Say how many of the lines below include the word "использования". Only the number should be given.
(RECORDS FOR THIS TASK)
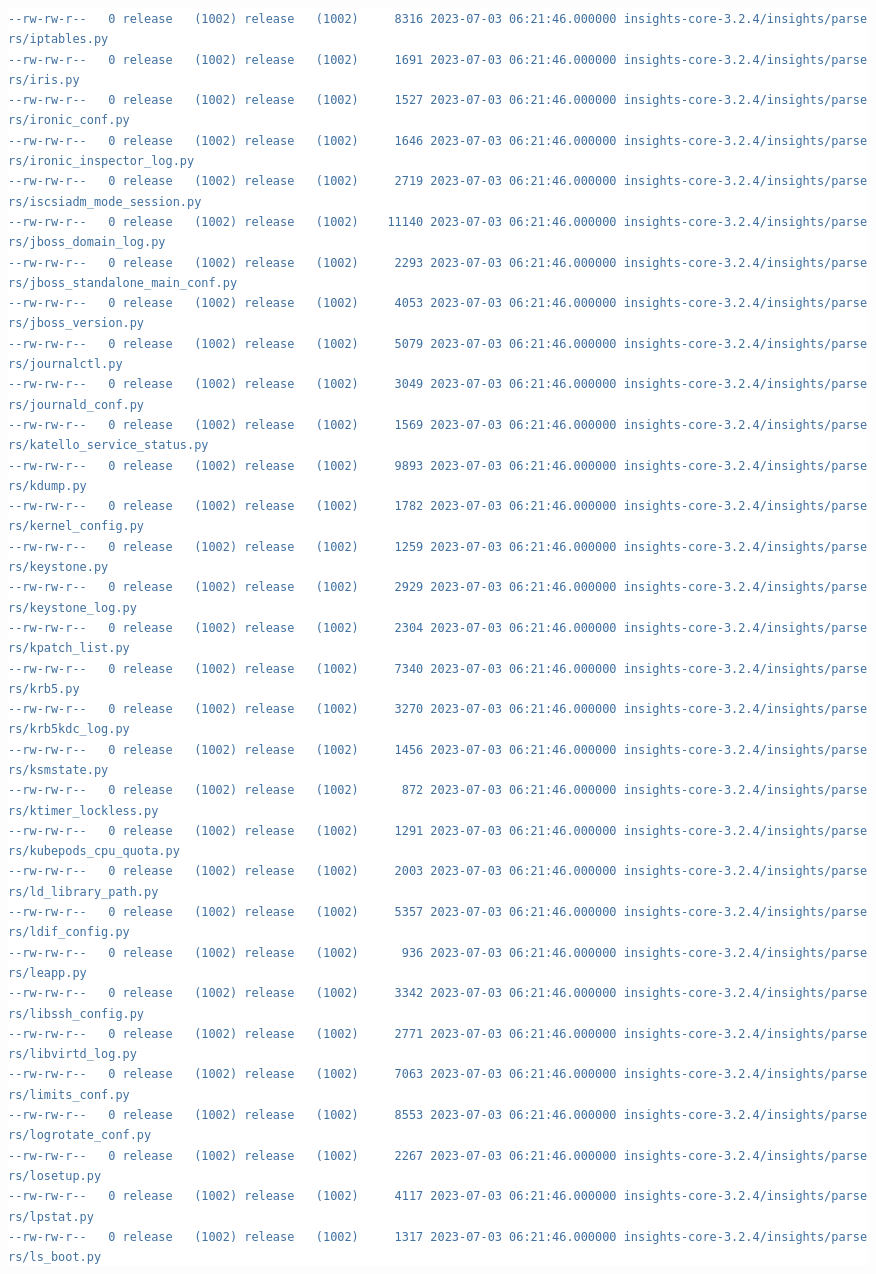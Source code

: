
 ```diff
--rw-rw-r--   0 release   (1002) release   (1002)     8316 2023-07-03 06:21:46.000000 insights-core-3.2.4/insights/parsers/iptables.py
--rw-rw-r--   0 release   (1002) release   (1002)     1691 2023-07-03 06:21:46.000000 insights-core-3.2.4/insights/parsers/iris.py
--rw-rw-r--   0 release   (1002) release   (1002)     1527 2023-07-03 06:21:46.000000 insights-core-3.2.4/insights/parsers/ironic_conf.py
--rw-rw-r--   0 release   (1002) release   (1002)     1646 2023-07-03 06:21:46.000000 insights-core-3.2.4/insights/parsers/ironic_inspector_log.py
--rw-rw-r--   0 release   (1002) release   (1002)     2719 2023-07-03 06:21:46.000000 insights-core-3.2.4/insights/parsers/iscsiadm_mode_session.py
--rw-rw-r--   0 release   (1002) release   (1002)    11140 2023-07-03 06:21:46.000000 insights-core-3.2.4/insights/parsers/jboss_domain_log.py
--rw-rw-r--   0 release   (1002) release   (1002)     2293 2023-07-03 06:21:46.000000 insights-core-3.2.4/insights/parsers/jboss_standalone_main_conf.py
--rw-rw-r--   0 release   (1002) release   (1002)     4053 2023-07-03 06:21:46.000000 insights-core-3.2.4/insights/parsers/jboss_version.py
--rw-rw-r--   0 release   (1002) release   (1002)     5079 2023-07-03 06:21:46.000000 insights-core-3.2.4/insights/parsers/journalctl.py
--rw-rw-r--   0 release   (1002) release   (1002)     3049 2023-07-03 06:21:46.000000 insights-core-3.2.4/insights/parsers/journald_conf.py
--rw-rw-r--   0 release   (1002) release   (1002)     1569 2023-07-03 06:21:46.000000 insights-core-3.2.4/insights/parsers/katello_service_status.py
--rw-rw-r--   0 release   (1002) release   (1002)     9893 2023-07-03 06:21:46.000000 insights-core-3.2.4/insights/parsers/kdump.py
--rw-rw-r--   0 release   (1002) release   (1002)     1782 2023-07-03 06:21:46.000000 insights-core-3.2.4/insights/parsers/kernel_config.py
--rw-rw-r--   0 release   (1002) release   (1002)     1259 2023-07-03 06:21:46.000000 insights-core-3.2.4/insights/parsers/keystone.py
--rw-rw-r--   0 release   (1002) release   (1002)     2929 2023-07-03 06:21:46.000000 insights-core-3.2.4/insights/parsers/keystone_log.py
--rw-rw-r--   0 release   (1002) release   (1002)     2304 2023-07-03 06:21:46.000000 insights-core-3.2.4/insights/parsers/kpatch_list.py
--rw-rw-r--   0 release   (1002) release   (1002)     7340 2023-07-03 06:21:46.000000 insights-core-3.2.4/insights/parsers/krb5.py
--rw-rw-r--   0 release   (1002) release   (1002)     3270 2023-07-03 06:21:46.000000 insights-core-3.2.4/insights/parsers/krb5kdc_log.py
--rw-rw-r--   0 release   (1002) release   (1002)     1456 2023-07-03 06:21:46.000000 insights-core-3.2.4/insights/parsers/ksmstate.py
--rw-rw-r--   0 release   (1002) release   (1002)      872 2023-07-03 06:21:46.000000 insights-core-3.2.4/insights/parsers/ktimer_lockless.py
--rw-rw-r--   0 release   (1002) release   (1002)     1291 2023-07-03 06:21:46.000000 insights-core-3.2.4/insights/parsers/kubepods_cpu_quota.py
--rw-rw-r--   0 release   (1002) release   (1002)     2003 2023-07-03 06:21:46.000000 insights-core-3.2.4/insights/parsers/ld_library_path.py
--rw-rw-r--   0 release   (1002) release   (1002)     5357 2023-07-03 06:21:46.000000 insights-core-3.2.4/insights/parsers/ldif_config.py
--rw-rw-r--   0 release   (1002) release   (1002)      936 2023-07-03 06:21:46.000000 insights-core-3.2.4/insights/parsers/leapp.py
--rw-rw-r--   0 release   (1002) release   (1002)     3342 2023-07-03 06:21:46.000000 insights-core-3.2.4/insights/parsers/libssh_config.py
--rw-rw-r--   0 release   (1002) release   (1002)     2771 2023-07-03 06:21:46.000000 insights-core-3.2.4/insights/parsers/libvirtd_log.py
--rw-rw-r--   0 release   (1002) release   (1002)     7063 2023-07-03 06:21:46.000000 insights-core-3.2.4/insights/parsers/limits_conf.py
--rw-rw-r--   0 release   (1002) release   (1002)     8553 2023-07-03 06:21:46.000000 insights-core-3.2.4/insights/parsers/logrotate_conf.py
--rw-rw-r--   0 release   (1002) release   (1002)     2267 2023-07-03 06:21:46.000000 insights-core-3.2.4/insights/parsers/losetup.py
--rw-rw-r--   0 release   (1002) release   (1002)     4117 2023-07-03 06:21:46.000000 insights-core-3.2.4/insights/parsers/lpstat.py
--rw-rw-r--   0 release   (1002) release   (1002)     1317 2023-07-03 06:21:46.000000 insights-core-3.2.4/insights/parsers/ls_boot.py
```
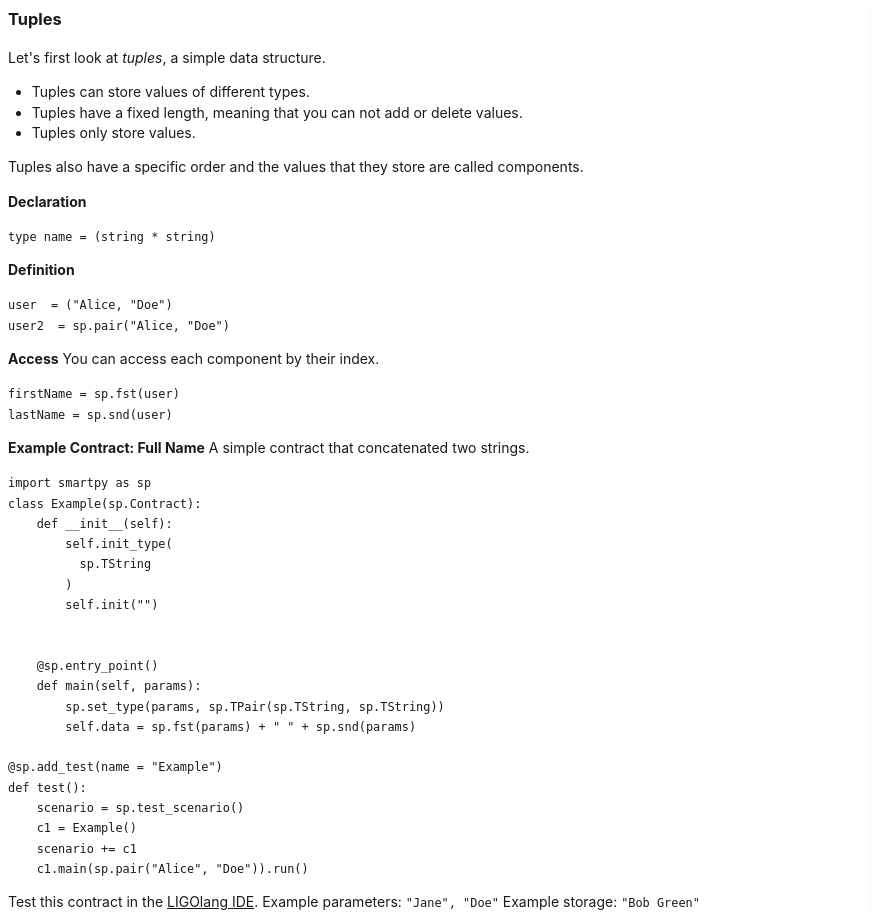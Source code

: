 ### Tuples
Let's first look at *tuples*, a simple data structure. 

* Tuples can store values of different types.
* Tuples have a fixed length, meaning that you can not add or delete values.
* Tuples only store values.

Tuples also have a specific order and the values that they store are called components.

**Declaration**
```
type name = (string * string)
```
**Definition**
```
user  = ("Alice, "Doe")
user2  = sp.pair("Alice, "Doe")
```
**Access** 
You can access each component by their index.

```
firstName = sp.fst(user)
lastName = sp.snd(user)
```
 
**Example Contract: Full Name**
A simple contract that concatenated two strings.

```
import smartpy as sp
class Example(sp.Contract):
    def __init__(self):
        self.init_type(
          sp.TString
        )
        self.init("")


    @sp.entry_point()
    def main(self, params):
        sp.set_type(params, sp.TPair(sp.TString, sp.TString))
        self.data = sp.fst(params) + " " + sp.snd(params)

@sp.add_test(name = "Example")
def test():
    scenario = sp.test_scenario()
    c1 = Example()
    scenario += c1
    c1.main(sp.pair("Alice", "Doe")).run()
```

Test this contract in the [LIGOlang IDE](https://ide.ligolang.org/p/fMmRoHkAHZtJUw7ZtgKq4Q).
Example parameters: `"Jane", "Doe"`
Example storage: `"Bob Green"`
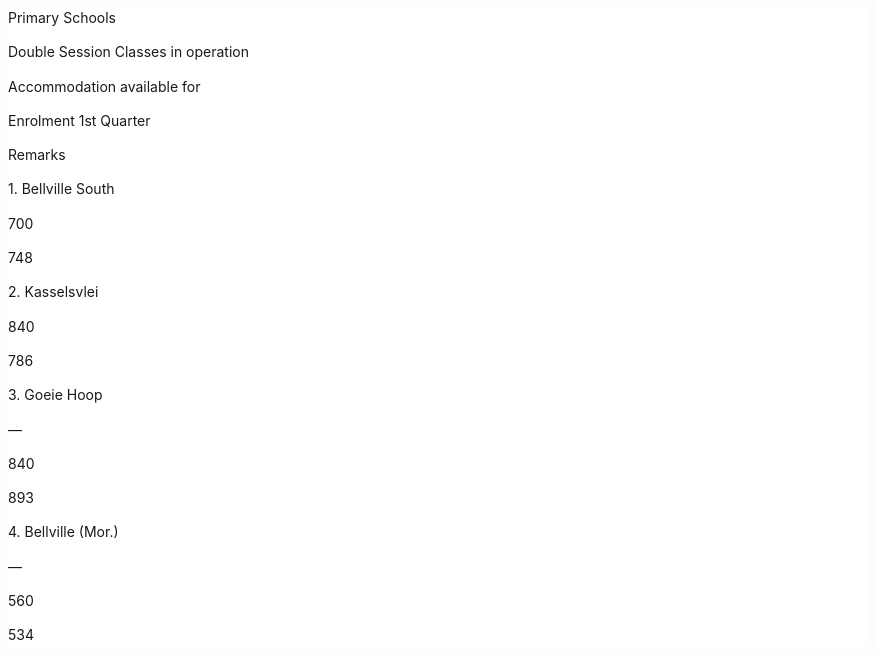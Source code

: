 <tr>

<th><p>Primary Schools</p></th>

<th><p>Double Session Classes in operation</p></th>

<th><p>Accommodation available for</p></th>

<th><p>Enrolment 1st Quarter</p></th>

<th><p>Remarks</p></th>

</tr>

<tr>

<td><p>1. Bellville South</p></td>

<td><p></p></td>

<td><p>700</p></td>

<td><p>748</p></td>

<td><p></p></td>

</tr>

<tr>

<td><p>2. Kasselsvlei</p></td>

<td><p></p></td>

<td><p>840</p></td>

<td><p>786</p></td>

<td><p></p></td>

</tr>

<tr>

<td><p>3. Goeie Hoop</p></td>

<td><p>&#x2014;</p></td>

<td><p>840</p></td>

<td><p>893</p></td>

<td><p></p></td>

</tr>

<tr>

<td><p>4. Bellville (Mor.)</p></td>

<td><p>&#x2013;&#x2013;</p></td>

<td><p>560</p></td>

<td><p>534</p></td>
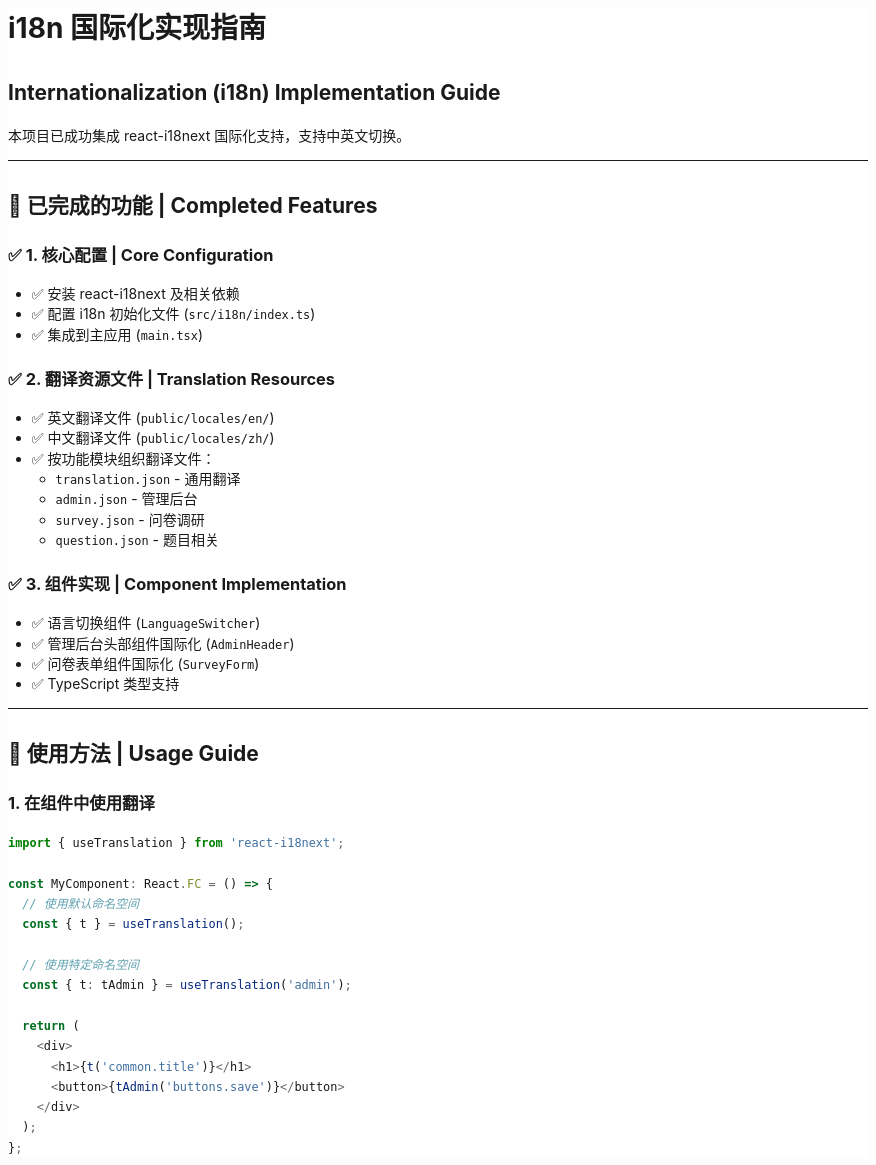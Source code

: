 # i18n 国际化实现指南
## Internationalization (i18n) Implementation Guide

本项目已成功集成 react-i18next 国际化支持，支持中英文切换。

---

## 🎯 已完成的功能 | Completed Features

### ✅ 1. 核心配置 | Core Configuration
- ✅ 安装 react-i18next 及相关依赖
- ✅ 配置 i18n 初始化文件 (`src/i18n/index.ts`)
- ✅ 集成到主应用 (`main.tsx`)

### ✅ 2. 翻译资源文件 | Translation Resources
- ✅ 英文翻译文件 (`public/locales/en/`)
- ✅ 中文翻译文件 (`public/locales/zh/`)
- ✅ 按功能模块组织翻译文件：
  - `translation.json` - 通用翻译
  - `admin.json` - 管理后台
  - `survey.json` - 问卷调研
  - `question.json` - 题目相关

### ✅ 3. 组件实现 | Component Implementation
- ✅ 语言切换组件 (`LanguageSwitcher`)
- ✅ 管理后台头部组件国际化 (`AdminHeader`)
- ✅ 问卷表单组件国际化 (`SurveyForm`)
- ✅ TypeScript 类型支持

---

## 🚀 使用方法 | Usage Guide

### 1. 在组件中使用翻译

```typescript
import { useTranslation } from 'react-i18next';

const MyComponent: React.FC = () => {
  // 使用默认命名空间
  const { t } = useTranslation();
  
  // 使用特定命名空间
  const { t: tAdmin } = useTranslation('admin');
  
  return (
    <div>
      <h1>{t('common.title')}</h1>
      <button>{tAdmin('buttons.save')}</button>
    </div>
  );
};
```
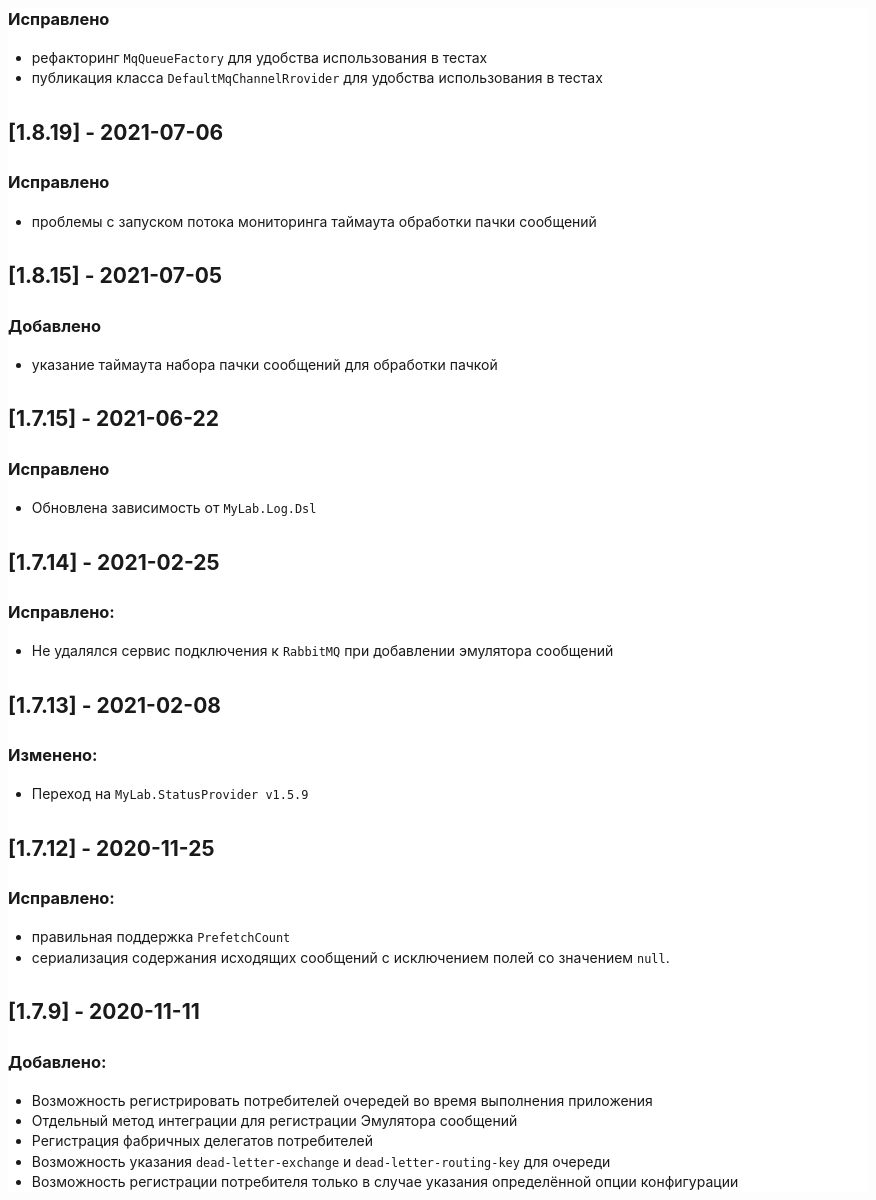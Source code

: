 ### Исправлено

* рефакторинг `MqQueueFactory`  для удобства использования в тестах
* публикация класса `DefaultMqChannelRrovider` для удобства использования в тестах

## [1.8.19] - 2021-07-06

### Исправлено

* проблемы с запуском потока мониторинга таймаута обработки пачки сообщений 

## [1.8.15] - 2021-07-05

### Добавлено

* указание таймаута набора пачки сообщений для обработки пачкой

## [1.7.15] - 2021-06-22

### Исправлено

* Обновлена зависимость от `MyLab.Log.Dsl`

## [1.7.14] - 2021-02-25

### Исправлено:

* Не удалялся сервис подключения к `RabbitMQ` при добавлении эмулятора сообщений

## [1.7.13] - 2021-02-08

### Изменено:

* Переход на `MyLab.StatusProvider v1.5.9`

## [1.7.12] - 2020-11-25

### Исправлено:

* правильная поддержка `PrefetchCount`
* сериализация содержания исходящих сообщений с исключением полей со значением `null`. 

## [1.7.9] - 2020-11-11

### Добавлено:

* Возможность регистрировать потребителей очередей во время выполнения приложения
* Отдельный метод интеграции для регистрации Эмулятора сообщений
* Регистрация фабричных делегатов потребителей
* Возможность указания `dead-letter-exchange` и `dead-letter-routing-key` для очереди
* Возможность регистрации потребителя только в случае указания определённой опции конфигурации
(End RECORDS FOR THIS TASK)
> [TASK RESPONSE] 2